En unión de un grupo de neuróticos, la mayoría de ellos tratada sin éxito por métodos más convencionales, fui conducido a lo que parecía un plácido balneario. Es cierto que las alambradas de espino y los perros Doberman debieron de infundirme sospechas, pero los subordinados de Perlemutter nos persuadieron de que los gritos que oímos los proferían pacientes que practicaban el alarido primitivo. Obligados a sentarnos en sillas sin respaldo hasta setenta y dos horas consecutivas, nuestra resistencia comenzó a ceder, y Perlemutter no esperó mucho a leernos párrafos de Mein Kampf. Fue necesario todavía un tiempo para cerciorarnos de que era un psicópata total, cuya terapia se limitaba a esporádicas amonestaciones de «ánimo».

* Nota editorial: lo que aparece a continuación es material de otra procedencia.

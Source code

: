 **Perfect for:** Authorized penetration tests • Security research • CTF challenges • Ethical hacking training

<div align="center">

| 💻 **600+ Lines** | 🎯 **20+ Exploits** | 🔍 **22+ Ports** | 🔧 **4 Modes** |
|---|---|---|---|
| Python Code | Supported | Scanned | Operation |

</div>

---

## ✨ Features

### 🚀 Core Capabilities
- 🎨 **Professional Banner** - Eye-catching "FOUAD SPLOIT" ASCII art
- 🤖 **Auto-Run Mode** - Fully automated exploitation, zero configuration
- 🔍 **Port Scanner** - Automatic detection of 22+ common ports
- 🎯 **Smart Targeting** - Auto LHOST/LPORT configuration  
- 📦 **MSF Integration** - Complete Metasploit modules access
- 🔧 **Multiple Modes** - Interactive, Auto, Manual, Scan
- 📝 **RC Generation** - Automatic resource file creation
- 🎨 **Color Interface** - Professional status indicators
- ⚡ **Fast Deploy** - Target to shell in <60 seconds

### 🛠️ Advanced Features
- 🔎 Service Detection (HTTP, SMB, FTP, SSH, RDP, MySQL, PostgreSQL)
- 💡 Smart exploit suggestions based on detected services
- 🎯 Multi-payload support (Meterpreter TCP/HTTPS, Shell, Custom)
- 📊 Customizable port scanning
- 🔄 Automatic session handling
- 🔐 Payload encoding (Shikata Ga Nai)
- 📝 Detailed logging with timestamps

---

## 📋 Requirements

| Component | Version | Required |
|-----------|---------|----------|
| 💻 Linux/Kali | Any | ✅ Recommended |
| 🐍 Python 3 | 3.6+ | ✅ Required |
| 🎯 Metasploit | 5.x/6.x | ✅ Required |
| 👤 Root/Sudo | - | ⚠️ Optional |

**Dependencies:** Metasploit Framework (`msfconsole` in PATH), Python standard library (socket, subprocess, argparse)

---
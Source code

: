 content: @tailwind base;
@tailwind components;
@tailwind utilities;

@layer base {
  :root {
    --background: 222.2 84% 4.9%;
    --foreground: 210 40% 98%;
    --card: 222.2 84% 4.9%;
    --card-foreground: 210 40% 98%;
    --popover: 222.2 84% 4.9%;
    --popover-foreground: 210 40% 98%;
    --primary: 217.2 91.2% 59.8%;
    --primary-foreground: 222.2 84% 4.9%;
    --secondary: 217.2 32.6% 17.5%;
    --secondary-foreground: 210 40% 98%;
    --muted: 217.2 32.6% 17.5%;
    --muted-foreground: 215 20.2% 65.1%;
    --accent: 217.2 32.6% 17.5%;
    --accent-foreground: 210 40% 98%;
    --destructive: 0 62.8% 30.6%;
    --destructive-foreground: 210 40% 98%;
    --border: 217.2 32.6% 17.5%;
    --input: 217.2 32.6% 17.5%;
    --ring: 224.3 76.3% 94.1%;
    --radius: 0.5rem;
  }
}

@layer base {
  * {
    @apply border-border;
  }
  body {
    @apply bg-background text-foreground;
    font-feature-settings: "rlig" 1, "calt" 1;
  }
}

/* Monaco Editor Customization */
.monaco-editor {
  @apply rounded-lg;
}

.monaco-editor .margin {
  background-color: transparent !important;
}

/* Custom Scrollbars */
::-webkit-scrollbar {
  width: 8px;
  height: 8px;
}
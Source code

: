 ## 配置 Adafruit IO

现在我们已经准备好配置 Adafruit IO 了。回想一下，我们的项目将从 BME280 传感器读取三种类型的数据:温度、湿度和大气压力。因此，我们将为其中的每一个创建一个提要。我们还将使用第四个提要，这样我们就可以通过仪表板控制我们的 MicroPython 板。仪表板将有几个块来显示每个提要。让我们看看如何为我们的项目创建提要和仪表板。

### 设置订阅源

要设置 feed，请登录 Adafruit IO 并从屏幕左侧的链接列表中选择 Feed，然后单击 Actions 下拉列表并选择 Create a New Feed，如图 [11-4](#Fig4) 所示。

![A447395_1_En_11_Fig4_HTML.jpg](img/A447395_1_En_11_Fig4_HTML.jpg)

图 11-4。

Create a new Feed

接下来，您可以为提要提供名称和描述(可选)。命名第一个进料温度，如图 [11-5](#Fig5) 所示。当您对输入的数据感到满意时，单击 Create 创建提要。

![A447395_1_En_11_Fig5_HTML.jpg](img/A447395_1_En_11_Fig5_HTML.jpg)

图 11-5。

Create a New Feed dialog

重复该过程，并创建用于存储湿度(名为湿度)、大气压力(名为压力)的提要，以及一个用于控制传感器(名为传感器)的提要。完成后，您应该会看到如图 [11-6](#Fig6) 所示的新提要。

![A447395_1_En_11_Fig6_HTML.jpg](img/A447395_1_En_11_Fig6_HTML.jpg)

Los más desilusionados quisieron marcharse, pero no tardaron en descubrir, con gran congoja, que las cercas circundantes estaban electrificadas. Aunque Perlemutter insistía en su condición de especialista mental, pude observar que le llamaba continuamente por teléfono Yassir Arafat, y si no es por una incursión relámpago de agentes de Simon Weisenthal, no sé lo que hubiera ocurrido.
Muy tenso y comprensiblemente amargado por el curso de los acontecimientos, fijé residencia en San Francisco, ganándome la vida por el único medio a mi alcance y revendí pequeñas informaciones a los agentes federales, la mayor parte relativas a un plan de la CIA para poner a prueba la resistencia de los habitantes de Nueva York, a base de echar cianuro potásico en los depósitos de agua. Entre este trabajo y una oferta para intervenir como instructor de diálogos en una película pornográfica snuff, apenas si me defendía. Una noche, al abrir la puerta para sacar la basura, dos hombres surgieron sigilosamente de la sombra, para pasarme una funda de cómoda por la cabeza y meterme en el maletero de un automóvil. Recuerdo que me pincharon con una aguja y, antes de desmayarme, pude escuchar el comentario de que yo, por lo visto, pesaba más que Patty pero menos que Hoffa. Recobré el sentido en el interior de una oscura alacena, donde me hicieron cosquillas y dos hombres interpretaron música country y western, hasta que prometí hacer todo cuanto ellos quisieran. No estoy completamente seguro de lo que ocurrió después, y es posible que todo fuera una consecuencia de mi lavado de cerebro, pero me llevaron a una habitación donde el presidente Gerald Ford me estrechó la mano y me preguntó si yo querría seguirle a través del país para disparar contra él de vez en cuando, teniendo buen cuidado de no dar en el blanco. Me explicó que este simulacro le permitiría demostrar públicamente su valor y distraería a los ciudadanos de los auténticos problemas, a los cuales se sentía incapaz de enfrentarse. Yo estaba tan sumamente débil, que dije sí a todo. Dos días más tarde el incidente de las salchicherías Himmelstein Emporium tenía lugar.